Prove the following identities :

$\dfrac{(1 - \text{2 sin}^2 A)^2}{\text{cos}^4 A - \text{sin}^4 A}$ = 2 cos² A - 1

Solving L.H.S. of the above equation :

$\Rightarrow \dfrac{(1 - \text{2 sin}^2 A)^2}{\text{cos}^4 A - \text{sin}^4 A} \\[1em] \Rightarrow \dfrac{(1 - \text{2 sin}^2 A)^2}{(\text{cos}^2 A - \text{sin}^2 A)(\text{cos}^2 A + \text{sin}^2 A)}$

By formula,

cos² A + sin² A = 1 and cos² A = 1 - sin² A.

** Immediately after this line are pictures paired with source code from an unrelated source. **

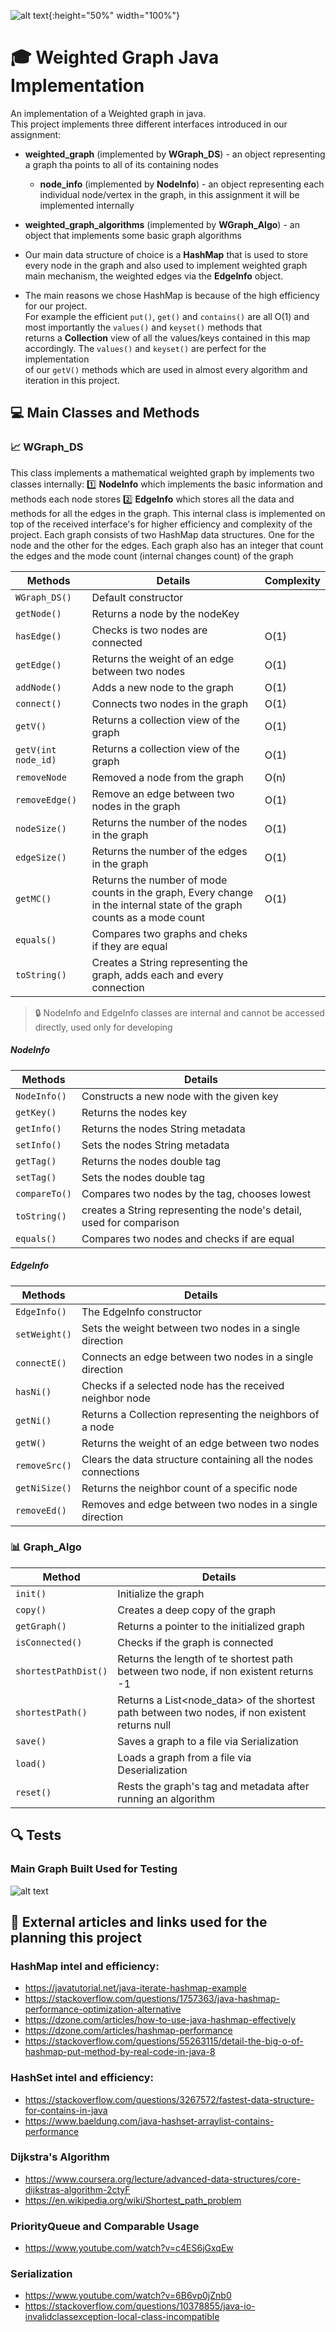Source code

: ![alt text](WikiPictures/redgraph.gif){:height="50%" width="100%"}

# :mortar_board: Weighted Graph Java Implementation

An implementation of a Weighted graph in java.  
This project implements three different interfaces introduced in our assignment:  
  
- **weighted_graph** (implemented by **WGraph_DS**) - an object representing a graph tha points to all of its containing nodes  
    - **node_info** (implemented by **NodeInfo**) - an object representing each individual node/vertex in the graph, in this assignment it will be implemented internally  
- **weighted_graph_algorithms** (implemented by **WGraph_Algo**) - an object that implements some basic graph algorithms  
  
- Our main data structure of choice is a **HashMap** that is used to store every node in the graph and also used to 
implement weighted graph main mechanism, the weighted edges via the **EdgeInfo** object. 
  
- The main reasons we chose HashMap is because of the high efficiency for our project.  
For example the efficient `put()`, `get()` and `contains()` are all O(1) and most importantly the `values()` and `keyset()` methods that  
returns a **Collection** view of all the values/keys contained in this map accordingly. The `values()` and `keyset()` are perfect for the implementation  
of our `getV()` methods which are used in almost every algorithm and iteration in this project.  
  
## :computer: Main Classes and Methods  
  
### :chart_with_upwards_trend: WGraph_DS
This class implements a mathematical weighted graph by implements two classes internally:
:one: **NodeInfo** which implements the basic information and methods each node stores
:two: **EdgeInfo** which stores all the data and methods for all the edges in the graph. This internal class 
 is implemented on top of the received interface's for higher efficiency and complexity of the project.
 Each graph consists of two HashMap data structures. One for the node and the other for the edges.
 Each graph also has an integer that count the edges and the mode count (internal changes count) of the graph

| **Methods**      |    **Details**        | **Complexity** |
|-----------------|-----------------------|----------------|
| `WGraph_DS()` | Default constructor     |
| `getNode()` | Returns a node by the nodeKey |
| `hasEdge()` | Checks is two nodes are connected | O(1) |
| `getEdge()` | Returns the weight of an edge between two nodes | O(1) |
| `addNode()` | Adds a new node to the graph | O(1) |
| `connect()` | Connects two nodes in the graph | O(1) |
| `getV()` | Returns a collection view of the graph | O(1) |
| `getV(int node_id)` | Returns a collection view of the graph | O(1) |
| `removeNode` | Removed a node from the graph | O(n) |
| `removeEdge()` | Remove an edge between two nodes in the graph | O(1) |
| `nodeSize()` | Returns the number of the nodes in the graph | O(1) |
| `edgeSize()` | Returns the number of the edges in the graph | O(1) |
| `getMC()` | Returns the number of mode counts in the graph, Every change in the internal state of the graph counts as a mode count | O(1) |
| `equals()` | Compares two graphs and cheks if they are equal |
| `toString()` | Creates a String representing the graph, adds each and every connection |

 > :lock: NodeInfo and EdgeInfo classes are internal and cannot be accessed directly, 
>used only for developing

##### NodeInfo

| **Methods**      |    **Details**        |
|-----------------|-----------------------|
| `NodeInfo()` | Constructs a new node with the given key |
| `getKey()` | Returns the nodes key |
| `getInfo()` | Returns the nodes String metadata |
| `setInfo()` | Sets the nodes String metadata |
| `getTag()` | Returns the nodes double tag |
| `setTag()` | Sets the nodes double tag |
| `compareTo()` | Compares two nodes by the tag, chooses lowest |
| `toString()` | creates a String representing the node's detail, used for comparison |
| `equals()` | Compares two nodes and checks if are equal |

##### EdgeInfo

| **Methods**    |    **Details**             |
|----------------|----------------------------|
| `EdgeInfo()` | The EdgeInfo constructor |
| `setWeight()` | Sets the weight between two nodes in a single direction |
| `connectE()` | Connects an edge between two nodes in a single direction |
| `hasNi()` | Checks if a selected node has the received neighbor node |
| `getNi()` | Returns a Collection representing the neighbors of a node |
| `getW()` | Returns the weight of an edge between two nodes |
| `removeSrc()` | Clears the data structure containing all the nodes connections |
| `getNiSize()` | Returns the neighbor count of a specific node |
| `removeEd()` | Removes and edge between two nodes in a single direction |
 
### :bar_chart: Graph_Algo

| **Method**      |    **Details** |
|-----------------|--------------|
| `init()`         | Initialize the graph |
| `copy()`        | Creates a deep copy of the graph |
| `getGraph()` | Returns a pointer to the initialized graph |
| `isConnected()` | Checks if the graph is connected |
| `shortestPathDist()` | Returns the length of te shortest path between two node, if non existent returns -1 |
| `shortestPath()` | Returns a List<node_data> of the shortest path between two nodes, if non existent returns null |
| `save()` | Saves a graph to a file via Serialization |
| `load()` | Loads a graph from a file via Deserialization |
| `reset()` | Rests the graph's tag and metadata after running an algorithm |

## :mag: Tests

### Main Graph Built Used for Testing
![alt text](WikiPictures/testgraph.jpg)

## :memo: External articles and links used for the planning this project  
  
### HashMap intel and efficiency:
- https://javatutorial.net/java-iterate-hashmap-example
- https://stackoverflow.com/questions/1757363/java-hashmap-performance-optimization-alternative
- https://dzone.com/articles/how-to-use-java-hashmap-effectively
- https://dzone.com/articles/hashmap-performance
- https://stackoverflow.com/questions/55263115/detail-the-big-o-of-hashmap-put-method-by-real-code-in-java-8
  
### HashSet intel and efficiency:
- https://stackoverflow.com/questions/3267572/fastest-data-structure-for-contains-in-java
- https://www.baeldung.com/java-hashset-arraylist-contains-performance
  
### Dijkstra's Algorithm
- https://www.coursera.org/lecture/advanced-data-structures/core-dijkstras-algorithm-2ctyF
- https://en.wikipedia.org/wiki/Shortest_path_problem

### PriorityQueue and Comparable Usage
- https://www.youtube.com/watch?v=c4ES6jGxqEw

### Serialization
- https://www.youtube.com/watch?v=6B6vp0jZnb0
- https://stackoverflow.com/questions/10378855/java-io-invalidclassexception-local-class-incompatible
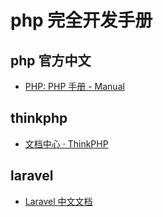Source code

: # php 完全开发手册

## php 官方中文

- [PHP: PHP 手册 - Manual](https://www.php.net/manual/zh/index.php)

## thinkphp

- [文档中心 · ThinkPHP](https://www.thinkphp.cn/doc)

## laravel

- [Laravel 中文文档](https://learnku.com/laravel/docs)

$\Rightarrow \dfrac{(1 - \text{2 sin}^2 A)^2}{(1 - \text{sin}^2 A - \text{sin}^2 A)} \\[1em] \Rightarrow \dfrac{(1 - \text{2 sin}^2 A)^2}{(1 - \text{2 sin}^2 A)}\\[1em] \Rightarrow \text{1 - 2 sin}^2 A \\[1em] \Rightarrow 1 - 2(\text{1 - cos}^2 A) \\[1em] \Rightarrow 1 - 2 + \text{2 cos}^2 A \\[1em] \Rightarrow \text{2 cos}^2 A - 1.$

Since, L.H.S. = R.H.S.

Hence, proved that $\dfrac{(1 - \text{2 sin}^2 A)^2}{\text{cos}^4 A - \text{sin}^4 A}$ = 2 cos² A - 1.